Direct answer to your example
In case 1, index
is a "directory component" of the URL, while in case 2 index
is a "file component" of the URL. This is independent of whether it actually is a regular file or directory on the web server -- see the explanation below. I'd call both a "page" if an HTML page is served by the server on those URLs.
Case 1: (Links from http://www.example.com/xxx1/xxx2/xxx3/index/
)
index.html
-> http://www.example.com/xxx1/xxx2/xxx3/index/index.html
./index.html
-> http://www.example.com/xxx1/xxx2/xxx3/index/index.html
../index.html
-> http://www.example.com/xxx1/xxx2/xxx3/index.html
/index.html
-> http://www.example.com/index.html
Case 2: (Links from http://www.example.com/xxx1/xxx2/xxx3/index
)
index.html
-> http://www.example.com/xxx1/xxx2/xxx3/index.html
./index.html
-> http://www.example.com/xxx1/xxx2/xxx3/index.html
../index.html
-> http://www.example.com/xxx1/xxx2/index.html
/index.html
-> http://www.example.com/index.html
So the only one that stays the same is the absolute links - 4.
Explanation
Links are relative to the URL the browser is at, which may not be the URL you originally entered (for example on an HTTP redirect). Most web browsers will update the URL bar with the current address once you follow a link or are redirected, so unless you just edited that, the address you see there is the one that counts.
URLs ending with a slash are considered to refer to directories (implied by RFC2396 for URI syntax, though it does not actually call them that way), else they are considered to refer to files within directories.

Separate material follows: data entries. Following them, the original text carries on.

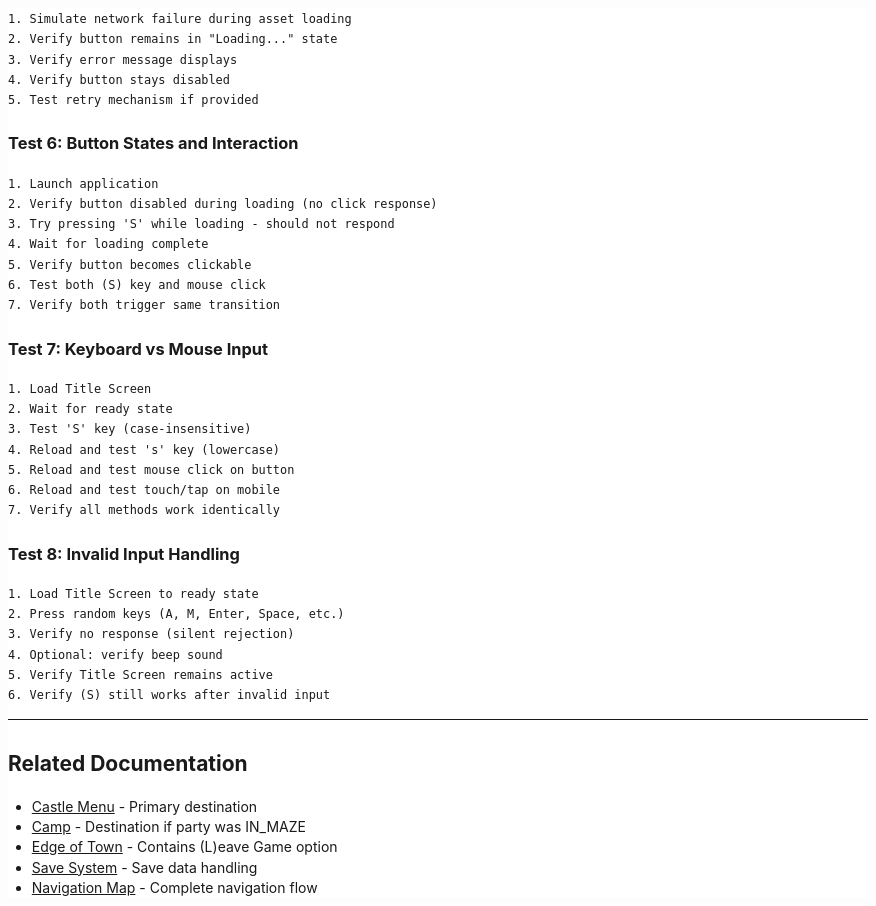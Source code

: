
 ```
1. Simulate network failure during asset loading
2. Verify button remains in "Loading..." state
3. Verify error message displays
4. Verify button stays disabled
5. Test retry mechanism if provided
```

### Test 6: Button States and Interaction

```
1. Launch application
2. Verify button disabled during loading (no click response)
3. Try pressing 'S' while loading - should not respond
4. Wait for loading complete
5. Verify button becomes clickable
6. Test both (S) key and mouse click
7. Verify both trigger same transition
```

### Test 7: Keyboard vs Mouse Input

```
1. Load Title Screen
2. Wait for ready state
3. Test 'S' key (case-insensitive)
4. Reload and test 's' key (lowercase)
5. Reload and test mouse click on button
6. Reload and test touch/tap on mobile
7. Verify all methods work identically
```

### Test 8: Invalid Input Handling

```
1. Load Title Screen to ready state
2. Press random keys (A, M, Enter, Space, etc.)
3. Verify no response (silent rejection)
4. Optional: verify beep sound
5. Verify Title Screen remains active
6. Verify (S) still works after invalid input
```

---

## Related Documentation

- [Castle Menu](./01-castle-menu.md) - Primary destination
- [Camp](./09-camp.md) - Destination if party was IN_MAZE
- [Edge of Town](./07-edge-of-town.md) - Contains (L)eave Game option
- [Save System](../../systems/save-system.md) - Save data handling
- [Navigation Map](../navigation-map.md) - Complete navigation flow
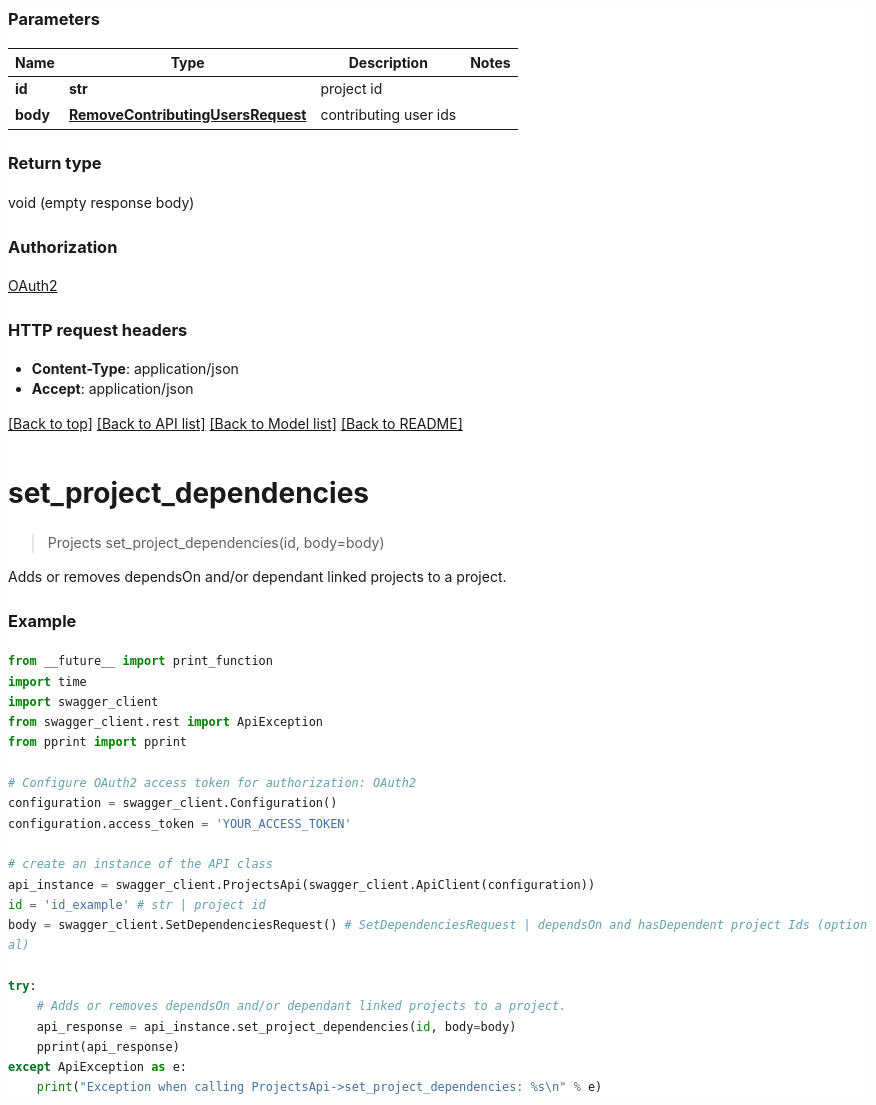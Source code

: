 ### Parameters

Name | Type | Description  | Notes
------------- | ------------- | ------------- | -------------
 **id** | **str**| project id | 
 **body** | [**RemoveContributingUsersRequest**](RemoveContributingUsersRequest.md)| contributing user ids | 

### Return type

void (empty response body)

### Authorization

[OAuth2](../README.md#OAuth2)

### HTTP request headers

 - **Content-Type**: application/json
 - **Accept**: application/json

[[Back to top]](#) [[Back to API list]](../README.md#documentation-for-api-endpoints) [[Back to Model list]](../README.md#documentation-for-models) [[Back to README]](../README.md)

# **set_project_dependencies**
> Projects set_project_dependencies(id, body=body)

Adds or removes dependsOn and/or dependant linked projects to a project.

### Example
```python
from __future__ import print_function
import time
import swagger_client
from swagger_client.rest import ApiException
from pprint import pprint

# Configure OAuth2 access token for authorization: OAuth2
configuration = swagger_client.Configuration()
configuration.access_token = 'YOUR_ACCESS_TOKEN'

# create an instance of the API class
api_instance = swagger_client.ProjectsApi(swagger_client.ApiClient(configuration))
id = 'id_example' # str | project id
body = swagger_client.SetDependenciesRequest() # SetDependenciesRequest | dependsOn and hasDependent project Ids (optional)

try:
    # Adds or removes dependsOn and/or dependant linked projects to a project.
    api_response = api_instance.set_project_dependencies(id, body=body)
    pprint(api_response)
except ApiException as e:
    print("Exception when calling ProjectsApi->set_project_dependencies: %s\n" % e)
```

--Side note: This will not necessarily correspond to the filesystem path (if there is one) type used by the web server to serve the file. Most web servers, when asked requested a URL mapping to a directory on their filesystem, will either serve a file within the directory with some set name (often index.html, but the selection can usually be configured), or an HTML directory listing generated by the server (or an access error if that was disabled). The same will usually be served when a "file URL" for the similiar path without a trailing slash is requested, in which case the "file URL" actually maps to a directory filesystem path.--
This can lead to inconsistencies such as the above example, where the "file URL" http://www.example.com/xxx1/xxx2/xxx3/index
is probably equivalent to the "directory URL" http://www.example.com/xxx1/xxx2/xxx3/index/
, but relative links may refer to different paths from those two URLs, and one may work and the other may be broken.
For that reason, when a linking to a directory, it is recommended to always use the "directory URL" (with the terminating slash) and not the equivalent "file URL" - e.g. link to http://www.ietf.org/meetings/
and not http://www.ietf.org/meetings
even if both would serve the same page. Many web servers are in fact configured to redirect clients requesting the latter to the former using a an HTTP 301 redirect response. You can see this if you enter the latter in your browser's URL bar - the URL bar will change to the former once it gets that response.